Stored data:
============

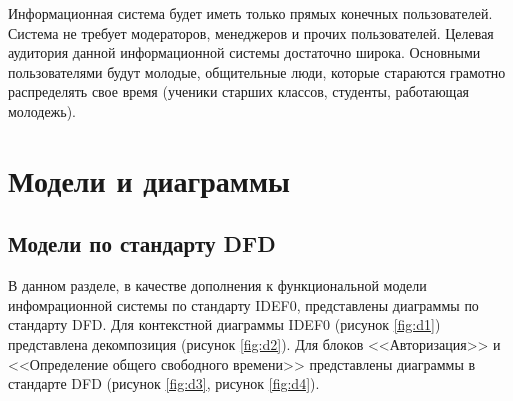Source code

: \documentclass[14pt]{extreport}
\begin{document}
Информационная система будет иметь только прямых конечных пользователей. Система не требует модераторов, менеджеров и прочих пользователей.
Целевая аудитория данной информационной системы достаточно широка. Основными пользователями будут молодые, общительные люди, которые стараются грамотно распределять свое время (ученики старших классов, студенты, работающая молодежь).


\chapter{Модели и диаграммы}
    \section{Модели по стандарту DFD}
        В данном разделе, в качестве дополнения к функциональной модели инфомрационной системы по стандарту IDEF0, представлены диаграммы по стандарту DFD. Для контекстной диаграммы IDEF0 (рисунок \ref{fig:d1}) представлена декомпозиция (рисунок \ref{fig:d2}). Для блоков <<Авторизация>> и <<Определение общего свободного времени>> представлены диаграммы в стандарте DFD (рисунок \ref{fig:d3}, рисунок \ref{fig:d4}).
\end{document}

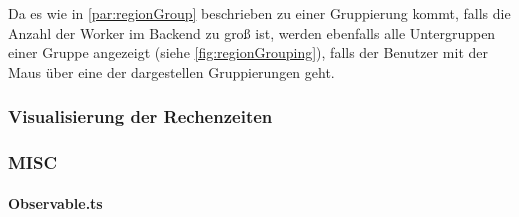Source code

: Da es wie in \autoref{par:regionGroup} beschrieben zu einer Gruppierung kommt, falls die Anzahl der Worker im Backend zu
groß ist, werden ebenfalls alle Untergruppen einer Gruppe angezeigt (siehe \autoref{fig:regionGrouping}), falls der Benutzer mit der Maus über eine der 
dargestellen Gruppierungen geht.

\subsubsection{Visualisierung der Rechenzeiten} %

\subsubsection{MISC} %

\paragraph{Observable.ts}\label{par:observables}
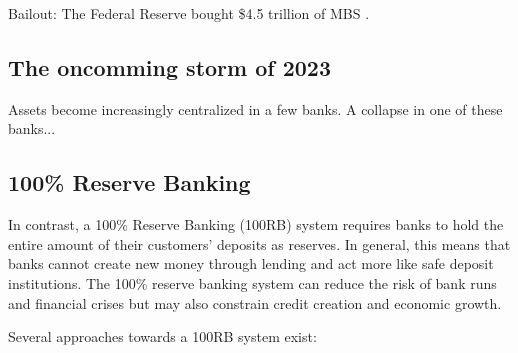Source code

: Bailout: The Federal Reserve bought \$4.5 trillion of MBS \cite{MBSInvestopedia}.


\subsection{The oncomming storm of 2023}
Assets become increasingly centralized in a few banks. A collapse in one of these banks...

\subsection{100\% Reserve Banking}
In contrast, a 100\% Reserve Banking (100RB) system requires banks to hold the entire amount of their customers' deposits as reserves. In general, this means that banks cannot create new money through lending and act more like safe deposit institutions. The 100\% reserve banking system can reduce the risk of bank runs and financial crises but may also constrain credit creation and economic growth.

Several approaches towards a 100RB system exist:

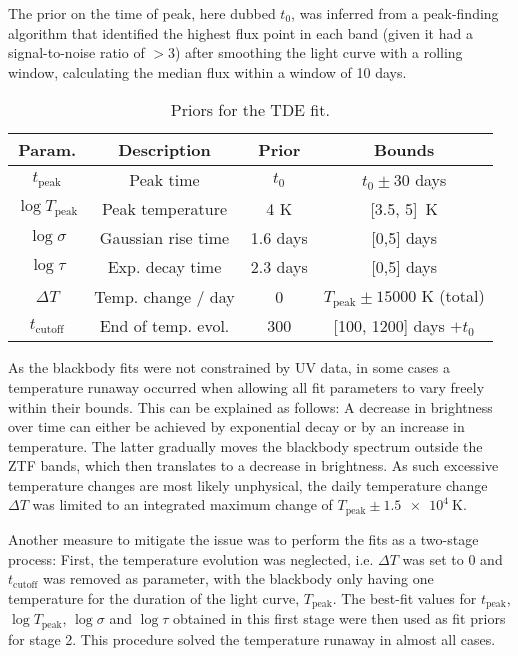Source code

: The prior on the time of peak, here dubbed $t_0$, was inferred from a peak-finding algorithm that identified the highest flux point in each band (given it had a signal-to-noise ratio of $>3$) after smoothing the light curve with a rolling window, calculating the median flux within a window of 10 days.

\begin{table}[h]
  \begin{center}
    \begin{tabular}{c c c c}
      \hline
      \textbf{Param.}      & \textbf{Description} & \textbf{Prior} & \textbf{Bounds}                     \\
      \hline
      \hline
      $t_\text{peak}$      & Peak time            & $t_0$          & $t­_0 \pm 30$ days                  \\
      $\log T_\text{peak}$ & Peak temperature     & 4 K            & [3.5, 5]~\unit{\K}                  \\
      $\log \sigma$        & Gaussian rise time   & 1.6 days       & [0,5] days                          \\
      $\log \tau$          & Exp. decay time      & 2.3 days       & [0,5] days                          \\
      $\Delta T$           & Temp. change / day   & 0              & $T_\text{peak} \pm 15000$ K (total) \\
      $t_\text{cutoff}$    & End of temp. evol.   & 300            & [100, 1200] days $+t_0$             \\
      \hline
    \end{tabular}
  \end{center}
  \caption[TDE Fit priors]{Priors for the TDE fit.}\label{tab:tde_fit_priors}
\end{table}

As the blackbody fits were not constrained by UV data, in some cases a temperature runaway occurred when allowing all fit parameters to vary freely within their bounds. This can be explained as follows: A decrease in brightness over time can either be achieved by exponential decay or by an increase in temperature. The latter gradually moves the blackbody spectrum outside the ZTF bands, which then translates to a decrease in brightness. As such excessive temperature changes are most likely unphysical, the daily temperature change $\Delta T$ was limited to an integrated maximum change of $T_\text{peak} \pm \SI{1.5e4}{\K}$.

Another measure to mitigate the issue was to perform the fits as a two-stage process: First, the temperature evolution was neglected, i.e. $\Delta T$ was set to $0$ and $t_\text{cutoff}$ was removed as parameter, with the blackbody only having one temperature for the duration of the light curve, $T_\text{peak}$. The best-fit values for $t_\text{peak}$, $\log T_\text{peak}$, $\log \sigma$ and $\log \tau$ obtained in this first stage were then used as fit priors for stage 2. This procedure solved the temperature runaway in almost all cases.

============

** WORK ITEM **
With the pictures removed, return the data above word for word.

** EXPECTED ANSWER **
Source code

: \documentclass[14pt]{extreport}
\begin{document}
Информационная система будет иметь только прямых конечных пользователей. Система не требует модераторов, менеджеров и прочих пользователей.
Целевая аудитория данной информационной системы достаточно широка. Основными пользователями будут молодые, общительные люди, которые стараются грамотно распределять свое время (ученики старших классов, студенты, работающая молодежь).


\chapter{Модели и диаграммы}
    \section{Модели по стандарту DFD}
        В данном разделе, в качестве дополнения к функциональной модели инфомрационной системы по стандарту IDEF0, представлены диаграммы по стандарту DFD. Для контекстной диаграммы IDEF0 (рисунок \ref{fig:d1}) представлена декомпозиция (рисунок \ref{fig:d2}). Для блоков <<Авторизация>> и <<Определение общего свободного времени>> представлены диаграммы в стандарте DFD (рисунок \ref{fig:d3}, рисунок \ref{fig:d4}).
\end{document}

Source code

: Da es wie in \autoref{par:regionGroup} beschrieben zu einer Gruppierung kommt, falls die Anzahl der Worker im Backend zu
groß ist, werden ebenfalls alle Untergruppen einer Gruppe angezeigt (siehe \autoref{fig:regionGrouping}), falls der Benutzer mit der Maus über eine der 
dargestellen Gruppierungen geht.

\subsubsection{Visualisierung der Rechenzeiten} %

\subsubsection{MISC} %

\paragraph{Observable.ts}\label{par:observables}
Source code

: Bailout: The Federal Reserve bought \$4.5 trillion of MBS \cite{MBSInvestopedia}.


\subsection{The oncomming storm of 2023}
Assets become increasingly centralized in a few banks. A collapse in one of these banks...

\subsection{100\% Reserve Banking}
In contrast, a 100\% Reserve Banking (100RB) system requires banks to hold the entire amount of their customers' deposits as reserves. In general, this means that banks cannot create new money through lending and act more like safe deposit institutions. The 100\% reserve banking system can reduce the risk of bank runs and financial crises but may also constrain credit creation and economic growth.

Several approaches towards a 100RB system exist:

Source code

: The prior on the time of peak, here dubbed $t_0$, was inferred from a peak-finding algorithm that identified the highest flux point in each band (given it had a signal-to-noise ratio of $>3$) after smoothing the light curve with a rolling window, calculating the median flux within a window of 10 days.

\begin{table}[h]
  \begin{center}
    \begin{tabular}{c c c c}
      \hline
      \textbf{Param.}      & \textbf{Description} & \textbf{Prior} & \textbf{Bounds}                     \\
      \hline
      \hline
      $t_\text{peak}$      & Peak time            & $t_0$          & $t­_0 \pm 30$ days                  \\
      $\log T_\text{peak}$ & Peak temperature     & 4 K            & [3.5, 5]~\unit{\K}                  \\
      $\log \sigma$        & Gaussian rise time   & 1.6 days       & [0,5] days                          \\
      $\log \tau$          & Exp. decay time      & 2.3 days       & [0,5] days                          \\
      $\Delta T$           & Temp. change / day   & 0              & $T_\text{peak} \pm 15000$ K (total) \\
      $t_\text{cutoff}$    & End of temp. evol.   & 300            & [100, 1200] days $+t_0$             \\
      \hline
    \end{tabular}
  \end{center}
  \caption[TDE Fit priors]{Priors for the TDE fit.}\label{tab:tde_fit_priors}
\end{table}

As the blackbody fits were not constrained by UV data, in some cases a temperature runaway occurred when allowing all fit parameters to vary freely within their bounds. This can be explained as follows: A decrease in brightness over time can either be achieved by exponential decay or by an increase in temperature. The latter gradually moves the blackbody spectrum outside the ZTF bands, which then translates to a decrease in brightness. As such excessive temperature changes are most likely unphysical, the daily temperature change $\Delta T$ was limited to an integrated maximum change of $T_\text{peak} \pm \SI{1.5e4}{\K}$.

Another measure to mitigate the issue was to perform the fits as a two-stage process: First, the temperature evolution was neglected, i.e. $\Delta T$ was set to $0$ and $t_\text{cutoff}$ was removed as parameter, with the blackbody only having one temperature for the duration of the light curve, $T_\text{peak}$. The best-fit values for $t_\text{peak}$, $\log T_\text{peak}$, $\log \sigma$ and $\log \tau$ obtained in this first stage were then used as fit priors for stage 2. This procedure solved the temperature runaway in almost all cases.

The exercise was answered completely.